## [Task requirements]
The required output is the exact sequence of lines from the line holding "如果自己从 0 到 1" to the end of the records, inclusive.

## [Study material]

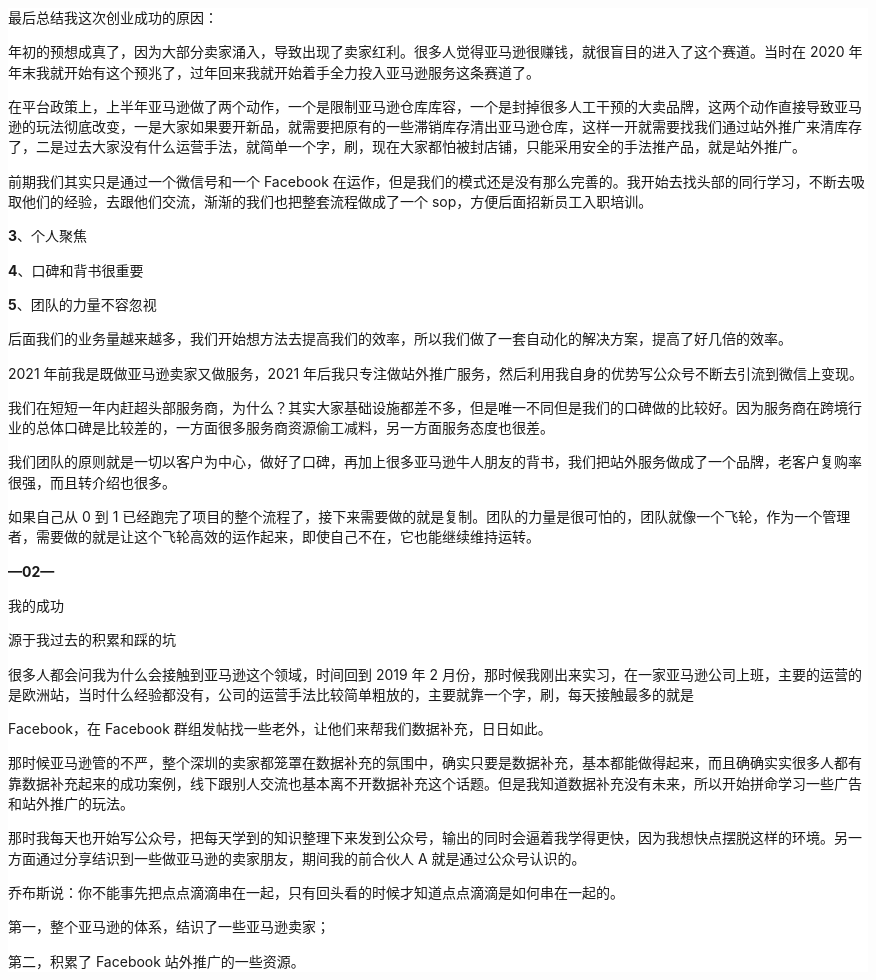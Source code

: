 最后总结我这次创业成功的原因：

年初的预想成真了，因为大部分卖家涌入，导致出现了卖家红利。很多人觉得亚马逊很赚钱，就很盲目的进入了这个赛道。当时在 2020 年年末我就开始有这个预兆了，过年回来我就开始着手全力投入亚马逊服务这条赛道了。

在平台政策上，上半年亚马逊做了两个动作，一个是限制亚马逊仓库库容，一个是封掉很多人工干预的大卖品牌，这两个动作直接导致亚马逊的玩法彻底改变，一是大家如果要开新品，就需要把原有的一些滞销库存清出亚马逊仓库，这样一开就需要找我们通过站外推广来清库存了，二是过去大家没有什么运营手法，就简单一个字，刷，现在大家都怕被封店铺，只能采用安全的手法推产品，就是站外推广。

前期我们其实只是通过一个微信号和一个 Facebook 在运作，但是我们的模式还是没有那么完善的。我开始去找头部的同行学习，不断去吸取他们的经验，去跟他们交流，渐渐的我们也把整套流程做成了一个 sop，方便后面招新员工入职培训。

 

 

**3**、个人聚焦

**4**、口碑和背书很重要

**5**、团队的力量不容忽视

后面我们的业务量越来越多，我们开始想方法去提高我们的效率，所以我们做了一套自动化的解决方案，提高了好几倍的效率。

2021 年前我是既做亚马逊卖家又做服务，2021 年后我只专注做站外推广服务，然后利用我自身的优势写公众号不断去引流到微信上变现。

我们在短短一年内赶超头部服务商，为什么？其实大家基础设施都差不多，但是唯一不同但是我们的口碑做的比较好。因为服务商在跨境行业的总体口碑是比较差的，一方面很多服务商资源偷工减料，另一方面服务态度也很差。

我们团队的原则就是一切以客户为中心，做好了口碑，再加上很多亚马逊牛人朋友的背书，我们把站外服务做成了一个品牌，老客户复购率很强，而且转介绍也很多。

如果自己从 0 到 1 已经跑完了项目的整个流程了，接下来需要做的就是复制。团队的力量是很可怕的，团队就像一个飞轮，作为一个管理者，需要做的就是让这个飞轮高效的运作起来，即使自己不在，它也能继续维持运转。

 

 

**—02—**

我的成功

源于我过去的积累和踩的坑

很多人都会问我为什么会接触到亚马逊这个领域，时间回到 2019 年 2 月份，那时候我刚出来实习，在一家亚马逊公司上班，主要的运营的是欧洲站，当时什么经验都没有，公司的运营手法比较简单粗放的，主要就靠一个字，刷，每天接触最多的就是

Facebook，在 Facebook 群组发帖找一些老外，让他们来帮我们数据补充，日日如此。

那时候亚马逊管的不严，整个深圳的卖家都笼罩在数据补充的氛围中，确实只要是数据补充，基本都能做得起来，而且确确实实很多人都有靠数据补充起来的成功案例，线下跟别人交流也基本离不开数据补充这个话题。但是我知道数据补充没有未来，所以开始拼命学习一些广告和站外推广的玩法。

那时我每天也开始写公众号，把每天学到的知识整理下来发到公众号，输出的同时会逼着我学得更快，因为我想快点摆脱这样的环境。另一方面通过分享结识到一些做亚马逊的卖家朋友，期间我的前合伙人 A 就是通过公众号认识的。

乔布斯说：你不能事先把点点滴滴串在一起，只有回头看的时候才知道点点滴滴是如何串在一起的。

 

 

第一，整个亚马逊的体系，结识了一些亚马逊卖家；

第二，积累了 Facebook 站外推广的一些资源。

## [Reply]
如果自己从 0 到 1 已经跑完了项目的整个流程了，接下来需要做的就是复制。团队的力量是很可怕的，团队就像一个飞轮，作为一个管理者，需要做的就是让这个飞轮高效的运作起来，即使自己不在，它也能继续维持运转。

 

 

**—02—**

我的成功

源于我过去的积累和踩的坑

很多人都会问我为什么会接触到亚马逊这个领域，时间回到 2019 年 2 月份，那时候我刚出来实习，在一家亚马逊公司上班，主要的运营的是欧洲站，当时什么经验都没有，公司的运营手法比较简单粗放的，主要就靠一个字，刷，每天接触最多的就是

Facebook，在 Facebook 群组发帖找一些老外，让他们来帮我们数据补充，日日如此。

那时候亚马逊管的不严，整个深圳的卖家都笼罩在数据补充的氛围中，确实只要是数据补充，基本都能做得起来，而且确确实实很多人都有靠数据补充起来的成功案例，线下跟别人交流也基本离不开数据补充这个话题。但是我知道数据补充没有未来，所以开始拼命学习一些广告和站外推广的玩法。

那时我每天也开始写公众号，把每天学到的知识整理下来发到公众号，输出的同时会逼着我学得更快，因为我想快点摆脱这样的环境。另一方面通过分享结识到一些做亚马逊的卖家朋友，期间我的前合伙人 A 就是通过公众号认识的。

乔布斯说：你不能事先把点点滴滴串在一起，只有回头看的时候才知道点点滴滴是如何串在一起的。

 

 

第一，整个亚马逊的体系，结识了一些亚马逊卖家；

第二，积累了 Facebook 站外推广的一些资源。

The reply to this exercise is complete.